Exercise description
Below are records; reproduce exactly the lines from the one that has "विदितो ह्येष वृत्तान्तो मम सर्वस्तवानघ।" through the one that has "तौ तु तेनाभ्यनुज्ञातौ कृतपादाभिवन्दनौ।", ends included, and nothing more.

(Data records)

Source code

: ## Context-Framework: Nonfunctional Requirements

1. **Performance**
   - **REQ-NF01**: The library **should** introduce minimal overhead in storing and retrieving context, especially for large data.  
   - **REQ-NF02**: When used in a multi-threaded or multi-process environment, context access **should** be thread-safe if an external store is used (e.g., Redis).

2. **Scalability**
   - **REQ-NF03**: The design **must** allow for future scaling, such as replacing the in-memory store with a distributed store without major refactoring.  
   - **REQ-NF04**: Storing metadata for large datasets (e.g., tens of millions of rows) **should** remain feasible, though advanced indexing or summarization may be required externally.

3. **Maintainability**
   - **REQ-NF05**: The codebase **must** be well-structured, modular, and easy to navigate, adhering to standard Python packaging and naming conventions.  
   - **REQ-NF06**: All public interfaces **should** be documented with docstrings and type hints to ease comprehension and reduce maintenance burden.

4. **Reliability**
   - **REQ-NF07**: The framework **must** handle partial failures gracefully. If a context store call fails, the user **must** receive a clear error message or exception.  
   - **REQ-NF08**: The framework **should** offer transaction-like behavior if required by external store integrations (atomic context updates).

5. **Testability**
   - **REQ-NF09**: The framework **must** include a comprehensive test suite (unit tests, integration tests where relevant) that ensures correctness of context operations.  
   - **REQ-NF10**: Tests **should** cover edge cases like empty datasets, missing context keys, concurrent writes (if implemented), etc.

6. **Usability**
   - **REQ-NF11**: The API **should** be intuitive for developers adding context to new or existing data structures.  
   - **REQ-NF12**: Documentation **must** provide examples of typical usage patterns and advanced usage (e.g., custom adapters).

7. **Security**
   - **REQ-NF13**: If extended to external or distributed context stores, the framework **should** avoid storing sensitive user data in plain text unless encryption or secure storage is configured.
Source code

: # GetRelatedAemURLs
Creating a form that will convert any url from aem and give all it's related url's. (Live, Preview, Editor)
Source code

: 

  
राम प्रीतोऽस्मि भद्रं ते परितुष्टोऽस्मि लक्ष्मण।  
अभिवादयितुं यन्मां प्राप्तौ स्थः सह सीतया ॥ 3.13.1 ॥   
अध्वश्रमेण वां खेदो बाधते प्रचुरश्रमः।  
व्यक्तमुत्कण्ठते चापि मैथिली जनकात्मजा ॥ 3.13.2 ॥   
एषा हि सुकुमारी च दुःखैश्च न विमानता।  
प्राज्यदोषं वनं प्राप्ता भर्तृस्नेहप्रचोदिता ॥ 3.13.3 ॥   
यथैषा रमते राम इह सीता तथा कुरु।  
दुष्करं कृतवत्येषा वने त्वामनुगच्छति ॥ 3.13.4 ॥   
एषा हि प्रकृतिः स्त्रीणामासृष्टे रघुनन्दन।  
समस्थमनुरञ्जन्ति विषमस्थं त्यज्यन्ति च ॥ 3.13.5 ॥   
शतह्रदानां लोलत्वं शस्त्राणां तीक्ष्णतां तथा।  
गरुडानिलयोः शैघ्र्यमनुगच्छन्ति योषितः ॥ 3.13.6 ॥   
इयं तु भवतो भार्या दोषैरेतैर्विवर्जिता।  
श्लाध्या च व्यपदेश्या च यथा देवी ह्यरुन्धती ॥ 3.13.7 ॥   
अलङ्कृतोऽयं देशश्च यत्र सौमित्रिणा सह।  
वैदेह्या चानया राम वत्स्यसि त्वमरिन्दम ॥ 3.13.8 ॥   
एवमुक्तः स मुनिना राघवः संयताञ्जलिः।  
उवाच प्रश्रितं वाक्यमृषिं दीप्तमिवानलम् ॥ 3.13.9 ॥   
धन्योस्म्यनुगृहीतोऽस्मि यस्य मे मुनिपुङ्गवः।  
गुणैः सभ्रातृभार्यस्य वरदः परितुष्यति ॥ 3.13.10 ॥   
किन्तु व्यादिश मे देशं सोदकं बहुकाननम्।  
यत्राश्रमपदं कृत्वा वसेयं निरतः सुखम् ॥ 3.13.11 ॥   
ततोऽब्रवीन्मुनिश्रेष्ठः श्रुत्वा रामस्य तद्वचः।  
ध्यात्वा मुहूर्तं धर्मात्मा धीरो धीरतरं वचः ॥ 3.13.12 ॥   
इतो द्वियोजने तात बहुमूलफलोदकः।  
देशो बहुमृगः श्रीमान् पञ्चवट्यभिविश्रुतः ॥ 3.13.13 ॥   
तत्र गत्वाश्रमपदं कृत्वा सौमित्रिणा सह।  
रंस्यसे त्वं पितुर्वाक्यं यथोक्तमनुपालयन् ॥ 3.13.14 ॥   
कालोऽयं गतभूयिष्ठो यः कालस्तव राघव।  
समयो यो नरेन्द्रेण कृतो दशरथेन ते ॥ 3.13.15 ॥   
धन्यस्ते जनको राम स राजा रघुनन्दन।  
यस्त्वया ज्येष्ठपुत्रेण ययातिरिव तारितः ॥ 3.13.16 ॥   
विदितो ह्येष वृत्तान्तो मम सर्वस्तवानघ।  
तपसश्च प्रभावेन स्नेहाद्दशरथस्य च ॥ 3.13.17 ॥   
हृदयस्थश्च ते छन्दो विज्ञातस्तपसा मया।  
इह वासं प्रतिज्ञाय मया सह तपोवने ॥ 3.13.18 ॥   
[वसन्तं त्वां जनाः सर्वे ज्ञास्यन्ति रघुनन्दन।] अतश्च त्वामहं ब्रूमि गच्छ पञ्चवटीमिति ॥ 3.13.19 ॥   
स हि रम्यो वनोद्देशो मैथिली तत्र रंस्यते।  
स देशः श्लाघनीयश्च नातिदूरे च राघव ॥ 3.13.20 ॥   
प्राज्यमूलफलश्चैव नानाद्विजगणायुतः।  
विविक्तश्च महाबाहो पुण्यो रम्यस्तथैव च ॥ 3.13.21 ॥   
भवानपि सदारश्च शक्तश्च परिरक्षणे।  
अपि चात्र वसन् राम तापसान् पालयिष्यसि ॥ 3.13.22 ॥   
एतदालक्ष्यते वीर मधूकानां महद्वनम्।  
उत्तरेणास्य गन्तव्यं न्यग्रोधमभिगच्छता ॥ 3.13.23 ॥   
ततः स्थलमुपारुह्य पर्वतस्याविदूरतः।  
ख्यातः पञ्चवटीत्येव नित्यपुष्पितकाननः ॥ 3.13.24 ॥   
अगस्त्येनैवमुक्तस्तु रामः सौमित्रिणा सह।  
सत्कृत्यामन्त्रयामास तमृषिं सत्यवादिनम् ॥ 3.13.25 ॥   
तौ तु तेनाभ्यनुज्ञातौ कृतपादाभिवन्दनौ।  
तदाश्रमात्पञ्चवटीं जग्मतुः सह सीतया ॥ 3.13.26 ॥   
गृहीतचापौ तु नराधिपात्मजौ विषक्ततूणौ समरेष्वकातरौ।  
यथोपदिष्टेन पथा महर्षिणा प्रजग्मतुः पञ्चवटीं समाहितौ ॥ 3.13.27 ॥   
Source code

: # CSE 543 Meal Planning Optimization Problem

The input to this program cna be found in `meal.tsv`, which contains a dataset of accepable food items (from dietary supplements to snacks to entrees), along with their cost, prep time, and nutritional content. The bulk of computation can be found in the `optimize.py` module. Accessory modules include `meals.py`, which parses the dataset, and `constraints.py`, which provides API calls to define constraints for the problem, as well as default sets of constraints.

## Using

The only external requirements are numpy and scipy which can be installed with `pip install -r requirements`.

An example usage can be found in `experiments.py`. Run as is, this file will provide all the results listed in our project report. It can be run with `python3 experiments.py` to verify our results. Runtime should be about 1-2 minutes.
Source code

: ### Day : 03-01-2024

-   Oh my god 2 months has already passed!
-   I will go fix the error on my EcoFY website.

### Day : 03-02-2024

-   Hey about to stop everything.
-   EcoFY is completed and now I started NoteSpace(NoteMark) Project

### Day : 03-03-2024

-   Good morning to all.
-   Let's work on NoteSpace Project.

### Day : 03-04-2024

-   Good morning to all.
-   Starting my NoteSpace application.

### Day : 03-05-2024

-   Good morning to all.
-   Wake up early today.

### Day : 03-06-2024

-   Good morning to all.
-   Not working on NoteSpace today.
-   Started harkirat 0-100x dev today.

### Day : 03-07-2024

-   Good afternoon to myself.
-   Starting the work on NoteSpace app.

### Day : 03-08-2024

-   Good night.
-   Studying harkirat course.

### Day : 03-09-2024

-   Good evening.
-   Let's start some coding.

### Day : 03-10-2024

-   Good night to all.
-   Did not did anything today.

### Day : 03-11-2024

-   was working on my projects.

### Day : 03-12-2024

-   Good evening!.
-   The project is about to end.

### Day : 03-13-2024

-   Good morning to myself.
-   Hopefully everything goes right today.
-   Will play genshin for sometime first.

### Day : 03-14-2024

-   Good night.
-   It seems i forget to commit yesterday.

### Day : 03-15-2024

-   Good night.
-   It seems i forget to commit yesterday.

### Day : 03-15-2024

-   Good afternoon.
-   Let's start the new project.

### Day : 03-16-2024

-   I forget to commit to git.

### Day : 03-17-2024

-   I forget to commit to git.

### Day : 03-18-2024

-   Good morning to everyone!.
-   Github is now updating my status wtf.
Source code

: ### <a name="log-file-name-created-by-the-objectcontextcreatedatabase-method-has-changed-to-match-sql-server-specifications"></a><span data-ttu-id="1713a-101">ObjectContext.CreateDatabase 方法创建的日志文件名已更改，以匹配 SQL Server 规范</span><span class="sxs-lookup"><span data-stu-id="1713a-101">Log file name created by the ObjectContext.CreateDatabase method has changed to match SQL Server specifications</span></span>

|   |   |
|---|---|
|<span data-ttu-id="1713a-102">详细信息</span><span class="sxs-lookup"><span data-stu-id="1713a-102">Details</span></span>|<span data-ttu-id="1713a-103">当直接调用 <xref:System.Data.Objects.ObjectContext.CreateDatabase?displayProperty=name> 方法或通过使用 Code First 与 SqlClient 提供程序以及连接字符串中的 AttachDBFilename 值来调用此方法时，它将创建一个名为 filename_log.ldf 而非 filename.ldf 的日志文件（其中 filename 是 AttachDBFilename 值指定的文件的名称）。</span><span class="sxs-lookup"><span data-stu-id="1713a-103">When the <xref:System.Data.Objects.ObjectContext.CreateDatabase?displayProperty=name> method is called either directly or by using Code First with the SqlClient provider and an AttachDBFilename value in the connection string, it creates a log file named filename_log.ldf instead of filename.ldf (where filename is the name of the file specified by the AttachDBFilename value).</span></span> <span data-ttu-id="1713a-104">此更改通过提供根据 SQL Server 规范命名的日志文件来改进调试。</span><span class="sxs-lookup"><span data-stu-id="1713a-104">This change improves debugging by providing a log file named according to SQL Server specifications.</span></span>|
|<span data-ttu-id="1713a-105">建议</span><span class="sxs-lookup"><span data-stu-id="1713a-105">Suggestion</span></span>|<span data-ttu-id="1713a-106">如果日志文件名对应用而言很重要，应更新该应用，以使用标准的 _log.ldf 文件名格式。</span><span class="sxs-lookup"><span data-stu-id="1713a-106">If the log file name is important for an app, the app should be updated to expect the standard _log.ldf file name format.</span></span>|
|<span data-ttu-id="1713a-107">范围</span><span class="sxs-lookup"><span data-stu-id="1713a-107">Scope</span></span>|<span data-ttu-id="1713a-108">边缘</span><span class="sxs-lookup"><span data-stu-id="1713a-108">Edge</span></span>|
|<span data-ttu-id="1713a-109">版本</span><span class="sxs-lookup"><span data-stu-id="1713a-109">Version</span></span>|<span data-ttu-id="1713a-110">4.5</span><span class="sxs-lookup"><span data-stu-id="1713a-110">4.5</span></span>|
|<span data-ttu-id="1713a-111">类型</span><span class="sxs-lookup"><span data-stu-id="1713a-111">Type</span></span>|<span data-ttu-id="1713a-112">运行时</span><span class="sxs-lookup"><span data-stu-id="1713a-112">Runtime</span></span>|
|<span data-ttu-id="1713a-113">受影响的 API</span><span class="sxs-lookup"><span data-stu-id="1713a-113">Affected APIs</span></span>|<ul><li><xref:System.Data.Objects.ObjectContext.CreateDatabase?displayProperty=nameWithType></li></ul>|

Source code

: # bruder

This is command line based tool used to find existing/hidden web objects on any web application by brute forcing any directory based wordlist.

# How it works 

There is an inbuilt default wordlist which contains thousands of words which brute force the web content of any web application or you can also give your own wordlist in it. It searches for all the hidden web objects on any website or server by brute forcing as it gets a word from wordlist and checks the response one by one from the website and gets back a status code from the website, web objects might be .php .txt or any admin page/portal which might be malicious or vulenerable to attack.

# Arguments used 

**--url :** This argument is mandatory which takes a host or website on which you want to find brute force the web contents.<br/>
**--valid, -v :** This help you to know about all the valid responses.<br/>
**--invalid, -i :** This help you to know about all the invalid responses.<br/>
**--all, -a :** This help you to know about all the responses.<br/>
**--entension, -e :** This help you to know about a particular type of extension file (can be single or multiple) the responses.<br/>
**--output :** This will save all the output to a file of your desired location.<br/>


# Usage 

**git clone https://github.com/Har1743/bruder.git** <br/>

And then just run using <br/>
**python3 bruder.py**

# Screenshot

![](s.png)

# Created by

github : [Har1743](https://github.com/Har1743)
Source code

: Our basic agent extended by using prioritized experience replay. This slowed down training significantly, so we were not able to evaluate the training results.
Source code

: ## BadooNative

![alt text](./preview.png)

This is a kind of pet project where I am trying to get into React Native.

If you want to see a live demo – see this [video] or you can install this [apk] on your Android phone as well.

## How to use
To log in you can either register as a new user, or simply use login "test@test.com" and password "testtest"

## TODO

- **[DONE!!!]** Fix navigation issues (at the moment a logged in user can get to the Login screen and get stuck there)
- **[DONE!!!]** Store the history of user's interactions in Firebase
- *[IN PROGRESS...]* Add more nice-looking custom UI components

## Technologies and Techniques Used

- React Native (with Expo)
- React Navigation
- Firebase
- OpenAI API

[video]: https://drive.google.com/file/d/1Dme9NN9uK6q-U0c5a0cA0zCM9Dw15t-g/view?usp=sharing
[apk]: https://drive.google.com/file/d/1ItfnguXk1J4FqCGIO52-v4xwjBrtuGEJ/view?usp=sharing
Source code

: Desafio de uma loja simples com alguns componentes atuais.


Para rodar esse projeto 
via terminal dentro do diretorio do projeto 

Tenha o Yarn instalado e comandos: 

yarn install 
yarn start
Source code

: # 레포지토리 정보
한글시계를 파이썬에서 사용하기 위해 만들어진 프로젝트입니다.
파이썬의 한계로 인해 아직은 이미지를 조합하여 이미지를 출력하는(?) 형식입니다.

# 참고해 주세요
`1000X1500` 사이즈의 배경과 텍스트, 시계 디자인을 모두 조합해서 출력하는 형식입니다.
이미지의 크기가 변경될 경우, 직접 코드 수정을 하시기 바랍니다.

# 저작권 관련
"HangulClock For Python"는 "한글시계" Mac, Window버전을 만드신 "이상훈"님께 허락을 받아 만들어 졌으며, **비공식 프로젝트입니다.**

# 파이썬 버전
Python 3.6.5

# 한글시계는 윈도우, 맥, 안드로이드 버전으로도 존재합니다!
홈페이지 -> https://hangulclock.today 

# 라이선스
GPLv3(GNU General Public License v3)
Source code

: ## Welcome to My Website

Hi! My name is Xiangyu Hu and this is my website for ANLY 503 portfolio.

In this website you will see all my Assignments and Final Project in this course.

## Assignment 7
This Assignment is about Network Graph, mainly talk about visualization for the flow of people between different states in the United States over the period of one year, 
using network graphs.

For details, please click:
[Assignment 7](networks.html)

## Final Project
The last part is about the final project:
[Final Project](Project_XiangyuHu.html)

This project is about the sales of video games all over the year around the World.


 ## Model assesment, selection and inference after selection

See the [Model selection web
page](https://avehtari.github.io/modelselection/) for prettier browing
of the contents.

Reply
विदितो ह्येष वृत्तान्तो मम सर्वस्तवानघ।  
तपसश्च प्रभावेन स्नेहाद्दशरथस्य च ॥ 3.13.17 ॥   
हृदयस्थश्च ते छन्दो विज्ञातस्तपसा मया।  
इह वासं प्रतिज्ञाय मया सह तपोवने ॥ 3.13.18 ॥   
[वसन्तं त्वां जनाः सर्वे ज्ञास्यन्ति रघुनन्दन।] अतश्च त्वामहं ब्रूमि गच्छ पञ्चवटीमिति ॥ 3.13.19 ॥   
स हि रम्यो वनोद्देशो मैथिली तत्र रंस्यते।  
स देशः श्लाघनीयश्च नातिदूरे च राघव ॥ 3.13.20 ॥   
प्राज्यमूलफलश्चैव नानाद्विजगणायुतः।  
विविक्तश्च महाबाहो पुण्यो रम्यस्तथैव च ॥ 3.13.21 ॥   
भवानपि सदारश्च शक्तश्च परिरक्षणे।  
अपि चात्र वसन् राम तापसान् पालयिष्यसि ॥ 3.13.22 ॥   
एतदालक्ष्यते वीर मधूकानां महद्वनम्।  
उत्तरेणास्य गन्तव्यं न्यग्रोधमभिगच्छता ॥ 3.13.23 ॥   
ततः स्थलमुपारुह्य पर्वतस्याविदूरतः।  
ख्यातः पञ्चवटीत्येव नित्यपुष्पितकाननः ॥ 3.13.24 ॥   
अगस्त्येनैवमुक्तस्तु रामः सौमित्रिणा सह।  
सत्कृत्यामन्त्रयामास तमृषिं सत्यवादिनम् ॥ 3.13.25 ॥   
तौ तु तेनाभ्यनुज्ञातौ कृतपादाभिवन्दनौ।  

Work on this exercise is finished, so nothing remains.